I am somewhat torn about this book. On one hand, I'm always in love with the idea of debunking stupidly held conventional wisdom. I've opined before that "correlation does imply causation" is a valuable lesson for anyone, but for those who shape opinion or craft public policy, it should chanted hourly as a mantra, warding off the evil spirits of rushed judgement and horrible, expensive legislation. The authors stress this distinction early and often and I like that. On the other hand, when someone starts strutting their certitude around like a smug little rooster, my big temptation is to knock them down. Levitt and Dubner ultimately appeal more to the former sentiment than the latter, but their admonition to always question the data applies to their data too.

Well, it applies to Levitt's.
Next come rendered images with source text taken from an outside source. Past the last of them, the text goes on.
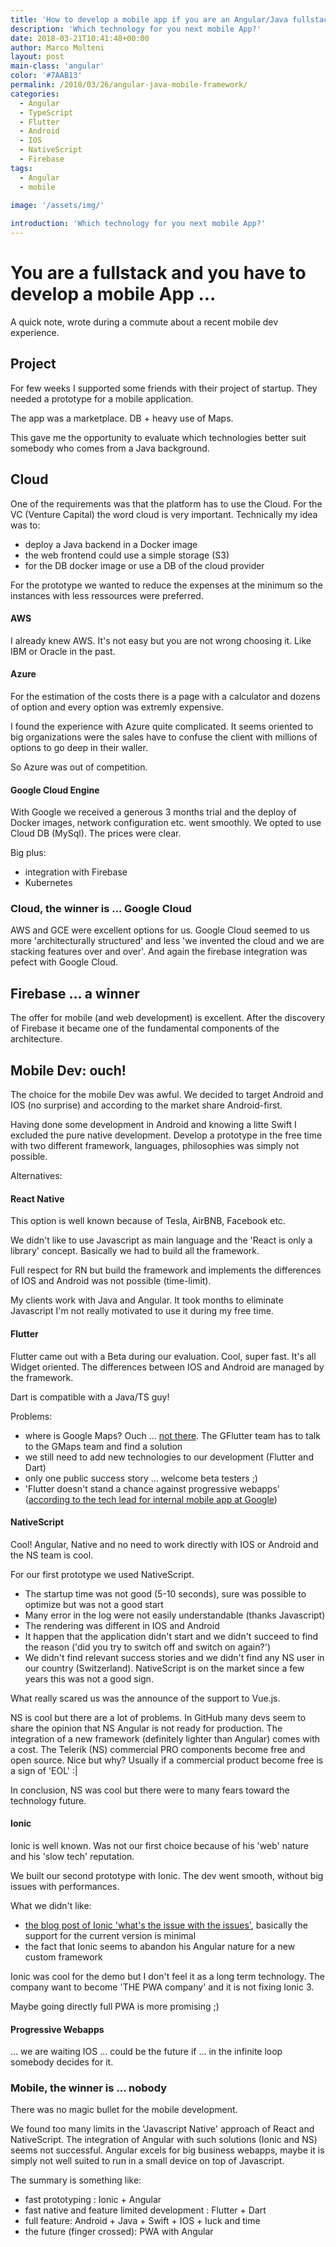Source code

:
 ```yaml
---
title: 'How to develop a mobile app if you are an Angular/Java fullstack developer'
description: 'Which technology for you next mobile App?'
date: 2018-03-21T10:41:48+00:00
author: Marco Molteni
layout: post
main-class: 'angular'
color: '#7AAB13'
permalink: /2018/03/26/angular-java-mobile-framework/
categories:
  - Angular
  - TypeScript
  - Flutter
  - Android
  - IOS
  - NativeScript
  - Firebase
tags:
  - Angular
  - mobile
 
image: '/assets/img/'

introduction: 'Which technology for you next mobile App?'
---
```


# You are a fullstack and you have to develop a mobile App ...

A quick note, wrote during a commute about a recent mobile dev experience.

## Project

For few weeks I supported some friends with their project of startup. They needed a prototype for a mobile application.

The app was a marketplace. DB + heavy use of Maps.
 
This gave me the opportunity to evaluate which technologies better suit somebody who comes from a Java background.

 
## Cloud

One of the requirements was that the platform has to use the Cloud. For the VC (Venture Capital) the word cloud is very important.
Technically my idea was to:
 - deploy a Java backend in a Docker image
 - the web frontend could use a simple storage (S3)
 - for the DB docker image or use a DB of the cloud provider

For the prototype we wanted to reduce the expenses at the minimum so the instances with less ressources were preferred.

#### AWS
I already knew AWS. It's not easy but you are not wrong choosing it. Like IBM or Oracle in the past.

#### Azure
For the estimation of the costs there is a page with a calculator and dozens of option and every option was extremly expensive.

I found the experience with Azure quite complicated. It seems oriented to big organizations were the sales have to confuse the client with millions of options to go deep in their waller.

So Azure was out of competition.

#### Google Cloud Engine
With Google we received a generous 3 months trial and the deploy of Docker images, network configuration etc. went smoothly.
We opted to use Cloud DB (MySql). The prices were clear.

Big plus:
- integration with Firebase
- Kubernetes

### Cloud, the winner is ... Google Cloud
AWS and GCE were excellent options for us. Google Cloud seemed to us more 'architecturally structured' and less 'we invented the cloud and we are stacking features over and over'.
And again the firebase integration was pefect with Google Cloud.

## Firebase ... a winner

The offer for mobile (and web development) is excellent. After the discovery of Firebase it became one of the fundamental components of the architecture.

## Mobile Dev: ouch!

The choice for the mobile Dev was awful. We decided to target Android and IOS (no surprise) and according to the market share Android-first.

Having done some development in Android and knowing a litte Swift I excluded the pure native development.
Develop a prototype in the free time with two different framework, languages, philosophies was simply not possible.

Alternatives:

#### React Native
This option is well known because of Tesla, AirBNB, Facebook etc.

We didn't like to use Javascript as main language and the 'React is only a library' concept. Basically we had to build all the framework.

Full respect for RN but build the framework and implements the differences of IOS and Android was not possible (time-limit).

My clients work with Java and Angular. It took months to eliminate Javascript I'm not really motivated to use it during my free time.

#### Flutter
Flutter came out with a Beta during our evaluation. Cool, super fast. It's all Widget oriented.
The differences between IOS and Android are managed by the framework.

Dart is compatible with a Java/TS guy!

Problems: 
- where is Google Maps? Ouch ... [not there](https://github.com/flutter/flutter/issues/73). The GFlutter team has to talk to the GMaps team and find a solution
- we still need to add new technologies to our development (Flutter and Dart)
- only one public success story ... welcome beta testers ;)
- 'Flutter doesn't stand a chance against progressive webapps' ([according to the tech lead for internal mobile app at Google](https://www.quora.com/Is-Flutter-likely-to-replace-Java-for-Android-app-development))

#### NativeScript

Cool! Angular, Native and no need to work directly with IOS or Android and the NS team is cool.

For our first prototype we used NativeScript.

- The startup time was not good (5-10 seconds), sure was possible to optimize but was not a good start
- Many error in the log were not easily understandable (thanks Javascript)
- The rendering was different in IOS and Android
- It happen that the application didn't start and we didn't succeed to find the reason ('did you try to switch off and switch on again?')
- We didn't find relevant success stories and we didn't find any NS user in our country (Switzerland). NativeScript is on the market since a few years this was not a good sign.

What really scared us was the announce of the support to Vue.js.
 
NS is cool but there are a lot of problems. In GitHub many devs seem to share the opinion that NS Angular is not ready for production.
The integration of a new framework (definitely lighter than Angular) comes with a cost.
The Telerik (NS) commercial PRO components become free and open source. Nice but why? Usually if a commercial product become free is a sign of 'EOL' :|

In conclusion, NS was cool but there were to many fears toward the technology future.

#### Ionic

Ionic is well known. Was not our first choice because of his 'web' nature and his 'slow tech' reputation.

We built our second prototype with Ionic. The dev went smooth, without big issues with performances.

What we didn't like:
- [the blog post of Ionic 'what's the issue with the issues'](https://blog.ionicframework.com/whats-the-issue-with-issues/), basically the support for the current version is minimal
- the fact that Ionic seems to abandon his Angular nature for a new custom framework

Ionic was cool for the demo but I don't feel it as a long term technology.
The company want to become 'THE PWA company' and it is not fixing Ionic 3.

Maybe going directly full PWA is more promising ;)

#### Progressive Webapps
... we are waiting IOS ... could be the future if ... in the infinite loop somebody decides for it.

### Mobile, the winner is ... nobody

There was no magic bullet for the mobile development.
 
We found too many limits in the 'Javascript Native' approach of React and NativeScript.
The integration of Angular with such solutions (Ionic and NS) seems not successful. Angular excels for big business webapps, maybe it is simply not well suited to run in a small device on top of Javascript.  

 
The summary is something like:
- fast prototyping : Ionic + Angular
- fast native and feature limited development : Flutter + Dart
- full feature: Android + Java + Swift + IOS + luck and time
- the future (finger crossed): PWA with Angular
Dubner seems to be the prose stylist of the pair, and does a good job of reinterpreting Levitt's technical work with accessible and humorous style for the brighter-than-average everyman. (Conversational science reporting is a style category that is every bit as hackneyed and necessary as noir, technical writing, pulp, whatever. It succeeds when it's effective, but many of these nonfiction books are told in interchangeable voices.) I could have done without opening each chapter with a fawning editorial about Stephen Levitt.

An expert demanding distrust of experts, Levitt sets a high bar for himself. Though he presents them as off-the-wall, his ideas tend to be more interesting than controversial. He goes on a bit that people will cheat with the proper incentives, and that you can't fake your values as parents. Neither is surprising. He also describes how economic achievement correlates with, but isn't caused by, race. I thought that was the conventional wisdom, but I was pleased to read a discussion of data which bear that out.
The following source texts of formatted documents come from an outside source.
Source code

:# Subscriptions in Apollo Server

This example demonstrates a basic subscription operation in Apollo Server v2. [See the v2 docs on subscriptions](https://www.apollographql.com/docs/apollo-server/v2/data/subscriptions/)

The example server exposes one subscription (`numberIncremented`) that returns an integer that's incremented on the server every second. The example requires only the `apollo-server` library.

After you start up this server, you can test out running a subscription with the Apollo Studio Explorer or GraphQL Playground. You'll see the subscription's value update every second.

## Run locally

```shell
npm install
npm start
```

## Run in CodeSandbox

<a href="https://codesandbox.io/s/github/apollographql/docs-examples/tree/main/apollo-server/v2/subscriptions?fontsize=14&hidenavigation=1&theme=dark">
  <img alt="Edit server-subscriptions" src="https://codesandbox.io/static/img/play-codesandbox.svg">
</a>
Probably his most contentious essay is the one in which he suggests that legalizing of abortion in the 70s was a major contributor to the drop in violent crime in the 90s. He draws an interesting correlation between these data sets, advances an interesting theory, and provides a reasonable counterexample (abortion instantly made illegal in communist Romania) that supports his idea of causality. But he also rolls over some of monster holes. He dismisses incarceration rate as accounting for only a third of the drop, and that crime rates have a 1:1 linearity with unemployment rates, also ruling out an improving economy as a factor for major crime reduction. It's brazen to weight things this precisely when you're doing epidemiology, and worse, Levitt provides no citation while assuring us that "studies show…" He likewise glosses over the causes of the increased crime rates in the 1960s in the first place (I suspect that more inclusive definitions of crime, especially drug crime, was a big factor), and he fails to address whether the lower socioeconomic sectors are more likely to have abortions (I expect it more appeals to people who are comfortable going to doctors).

It would have been a ballsier enterprise for Levitt to correlate crime rates with national opinions about the country say, from these ubiquitous right course/wrong course surveys. Certainly that was tanking in 1968, and, despite what Newt said, topping out in 1999. He does hint that white collar crime rates appear to change with current events.

But all that said, I accept that legalized abortion may well be a contributing factor to reducing crime, and I expect that Levitt has over-emphasized it for the purposes of being clever. That's one problem with iconoclasts. The other problem with iconoclasts is that they can be every bit as full of shit as the spewers of conventional wisdom. Just because someone's a smartass, doesn't necessarily mean they're smart, and Levitt's advice to look at the numbers is well-advised to anyone who tries to make opinions.